Autumn came and although Charlie and Eddy grumbled about conditions at the pit and the lack of trust and consultation with management, there was much activity, with new expensive machinery brought in and a high-security wall built round the yard.
‘At least they’re investing in Brassbank,’ Lotty said optimistically. But no one discussed the pit much for fear of upsetting Mick.
He had taken to going off on long walks again like he had following his release from prison. Carol knew from the state of his worn-out boots and trainers that he roamed for miles. But she did not criticise him as she had done before, because she knew it kept him sane and at least he was not wallowing in self-pity or drink like Tom Fowler. Tom, who had been sacked for daubing a colliery house with anti-scab graffiti, had been banned from most of the pubs in the village and his wife, Sheila, had left him and taken their young children back to her mother’s in Quarryhill.
They spent a quiet Christmas at home, going to Lotty’s for their tea. Eddy, who had moved back into a flat on his own, was there, and so was Val, who had begun a small dressmaking business from home. But Carol knew they all thought of Linda and young Calvin and wondered how they were spending their second Christmas away from the family. It was heartbreaking for Lotty to know her grandson was growing up nearby and yet to be denied all contact with him. Carol had written to Linda via Dan’s parents, pleading with her to bring Calvin to see his grandmother, but had heard nothing.

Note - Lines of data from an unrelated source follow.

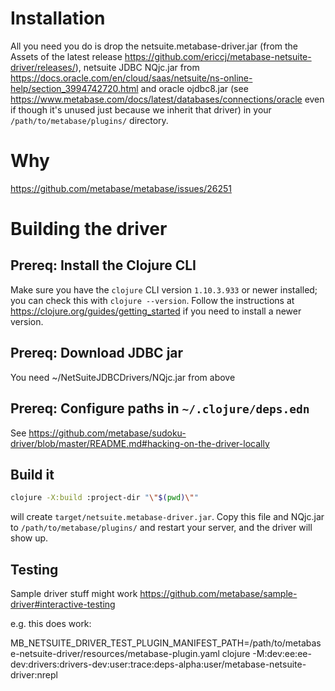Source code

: # Installation

All you need you do is drop the netsuite.metabase-driver.jar (from the Assets of the latest release https://github.com/ericcj/metabase-netsuite-driver/releases/), netsuite JDBC NQjc.jar from https://docs.oracle.com/en/cloud/saas/netsuite/ns-online-help/section_3994742720.html and oracle ojdbc8.jar (see https://www.metabase.com/docs/latest/databases/connections/oracle even if though it's unused just because we inherit that driver) in your `/path/to/metabase/plugins/` directory.

# Why

https://github.com/metabase/metabase/issues/26251

# Building the driver

## Prereq: Install the Clojure CLI

Make sure you have the `clojure` CLI version `1.10.3.933` or newer installed; you can check this with `clojure
--version`. Follow the instructions at https://clojure.org/guides/getting_started if you need to install a
newer version.

## Prereq: Download JDBC jar

You need \~/NetSuiteJDBCDrivers/NQjc.jar from above

## Prereq: Configure paths in `~/.clojure/deps.edn`

See https://github.com/metabase/sudoku-driver/blob/master/README.md#hacking-on-the-driver-locally

## Build it

```sh
clojure -X:build :project-dir "\"$(pwd)\""
```

will create `target/netsuite.metabase-driver.jar`. Copy this file and NQjc.jar to `/path/to/metabase/plugins/` and restart your
server, and the driver will show up.

## Testing

Sample driver stuff might work https://github.com/metabase/sample-driver#interactive-testing

e.g. this does work:

MB_NETSUITE_DRIVER_TEST_PLUGIN_MANIFEST_PATH=/path/to/metabase-netsuite-driver/resources/metabase-plugin.yaml clojure -M:dev:ee:ee-dev:drivers:drivers-dev:user:trace:deps-alpha:user/metabase-netsuite-driver:nrepl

Carol looked for enjoyment in small events, such as decorating the cafe with tinsel and streamers and watching Laura play a noisy camel in the school nativity, but there were no parties like the year before and none of the togetherness and excitement of that demanding time.
The Women’s Group had finally disbanded in the summer when their funds had dried up and their attempts on behalf of the sacked miners had proved fruitless. Most had gone back to a quiet existence, but Denise had surprised them all by enrolling on a business course and had taken herself off to Sunderland. Carol noticed how many of the group came into the cafe to chat just before Christmas, as if they, too, felt something was now missing from their lives. She mentioned it to Lotty.